Korupsi.id || Jakarta. Kejaksaan Agung RI menetapkan Mohammad Riza Chalid (MRC) dan delapan orang lainnya sebagai tersangka dalam kasus dugaan tindak pidana korupsi terkait tata kelola kerja sama pengelolaan Terminal BBM Merak antara PT Pertamina (Persero) dan PT Orbit Terminal Merak (OTM), Kamis (10/7/2025). Riza diketahui merupakan beneficial owner dari PT OTM.

Penetapan status tersangka dilakukan berdasarkan hasil penyidikan yang mengindikasikan adanya persekongkolan dan tindakan melawan hukum yang menyebabkan kerugian negara yang tidak dapat dipulihkan (total loss) sebesar Rp2,9 triliun. Nilai kerugian ini berdasarkan hasil audit Badan Pemeriksa Keuangan (BPK).

Read More

Kesembilan tersangka dijerat dengan Pasal 2 Ayat (1) dan/atau Pasal 3 juncto Pasal 18 Undang-Undang Tindak Pidana Korupsi, serta Pasal 55 Ayat (1) ke-1 KUHP. Delapan orang di antaranya telah resmi ditahan untuk masa penahanan pertama selama 20 hari, terhitung sejak 10 Juli 2025.

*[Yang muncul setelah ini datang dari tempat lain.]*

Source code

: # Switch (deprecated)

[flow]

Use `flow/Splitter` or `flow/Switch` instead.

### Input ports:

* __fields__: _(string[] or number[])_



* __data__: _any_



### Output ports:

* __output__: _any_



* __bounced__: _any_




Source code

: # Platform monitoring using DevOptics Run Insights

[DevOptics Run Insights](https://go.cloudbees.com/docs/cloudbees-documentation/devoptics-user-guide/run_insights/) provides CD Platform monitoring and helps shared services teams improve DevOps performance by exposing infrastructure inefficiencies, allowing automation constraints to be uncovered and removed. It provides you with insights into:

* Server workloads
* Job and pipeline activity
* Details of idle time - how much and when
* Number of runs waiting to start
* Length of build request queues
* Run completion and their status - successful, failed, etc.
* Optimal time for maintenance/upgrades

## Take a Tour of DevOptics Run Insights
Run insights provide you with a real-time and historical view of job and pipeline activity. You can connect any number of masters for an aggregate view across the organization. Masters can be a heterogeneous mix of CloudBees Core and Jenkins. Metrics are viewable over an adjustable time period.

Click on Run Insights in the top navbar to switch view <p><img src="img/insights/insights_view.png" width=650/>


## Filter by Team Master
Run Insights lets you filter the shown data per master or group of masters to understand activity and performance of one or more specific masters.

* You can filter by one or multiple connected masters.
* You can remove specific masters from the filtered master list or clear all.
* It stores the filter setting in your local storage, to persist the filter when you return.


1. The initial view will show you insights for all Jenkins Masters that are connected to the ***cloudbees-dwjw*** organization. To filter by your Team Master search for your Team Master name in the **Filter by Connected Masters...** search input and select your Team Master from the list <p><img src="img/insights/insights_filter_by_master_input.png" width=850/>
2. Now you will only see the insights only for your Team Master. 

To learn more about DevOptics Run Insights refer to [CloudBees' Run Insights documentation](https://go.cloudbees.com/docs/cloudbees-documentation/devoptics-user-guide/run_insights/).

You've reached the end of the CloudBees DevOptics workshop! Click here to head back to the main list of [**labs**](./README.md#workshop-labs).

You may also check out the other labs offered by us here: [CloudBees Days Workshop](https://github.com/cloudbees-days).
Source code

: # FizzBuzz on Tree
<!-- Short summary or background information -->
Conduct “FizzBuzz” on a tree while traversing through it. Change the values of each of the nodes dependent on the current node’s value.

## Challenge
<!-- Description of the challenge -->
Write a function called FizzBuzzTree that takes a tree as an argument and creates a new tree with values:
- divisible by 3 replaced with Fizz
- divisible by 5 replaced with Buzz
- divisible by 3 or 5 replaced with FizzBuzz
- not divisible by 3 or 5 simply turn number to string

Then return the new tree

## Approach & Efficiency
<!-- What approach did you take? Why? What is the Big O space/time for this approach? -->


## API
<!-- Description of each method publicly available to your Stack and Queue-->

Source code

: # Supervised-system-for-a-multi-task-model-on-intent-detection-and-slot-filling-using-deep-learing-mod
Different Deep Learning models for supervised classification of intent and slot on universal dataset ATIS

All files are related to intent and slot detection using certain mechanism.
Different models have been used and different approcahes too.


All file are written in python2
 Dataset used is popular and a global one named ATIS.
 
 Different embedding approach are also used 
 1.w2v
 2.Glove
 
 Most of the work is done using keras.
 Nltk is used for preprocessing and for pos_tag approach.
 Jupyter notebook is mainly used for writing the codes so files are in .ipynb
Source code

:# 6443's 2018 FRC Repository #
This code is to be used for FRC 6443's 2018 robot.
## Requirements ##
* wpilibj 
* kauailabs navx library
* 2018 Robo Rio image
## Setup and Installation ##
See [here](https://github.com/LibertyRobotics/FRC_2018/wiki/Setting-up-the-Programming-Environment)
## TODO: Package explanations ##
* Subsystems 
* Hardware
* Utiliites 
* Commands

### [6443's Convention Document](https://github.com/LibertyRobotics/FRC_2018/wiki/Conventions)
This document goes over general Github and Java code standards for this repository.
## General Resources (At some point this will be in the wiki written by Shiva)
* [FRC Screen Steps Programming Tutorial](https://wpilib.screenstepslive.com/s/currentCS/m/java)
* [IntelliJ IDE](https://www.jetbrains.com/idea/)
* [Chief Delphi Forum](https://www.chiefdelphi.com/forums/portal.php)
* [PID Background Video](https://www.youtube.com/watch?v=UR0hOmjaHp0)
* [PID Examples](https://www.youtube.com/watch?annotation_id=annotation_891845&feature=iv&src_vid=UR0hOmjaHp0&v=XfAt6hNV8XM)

Namun demikian, dari sembilan tersangka, satu orang yakni Mohammad Riza Chalid tidak dilakukan penahanan karena hingga kini keberadaannya belum diketahui.

“Dugaan kami, MRC saat ini berada di luar wilayah Indonesia. Penyidik telah melayangkan pemanggilan secara patut, namun yang bersangkutan tidak pernah memenuhi panggilan hingga hari ini,” jelas Direktur Penyidikan pada Jaksa Agung Muda Tindak Pidana Khusus, Abdul Qohar, dalam konferensi pers di Kejaksaan Agung, Jakarta Selatan.

Dalam perkara ini, Riza diduga bersekongkol dengan Alfian Nasution (mantan VP Supply dan Distribusi Pertamina, 2011–2015), Hanung Budya (mantan Direktur Pemasaran dan Niaga, 2014), serta Gading Ramadhan Joedo (Komisaris PT Jenggala Maritim dan Direktur Utama PT OTM).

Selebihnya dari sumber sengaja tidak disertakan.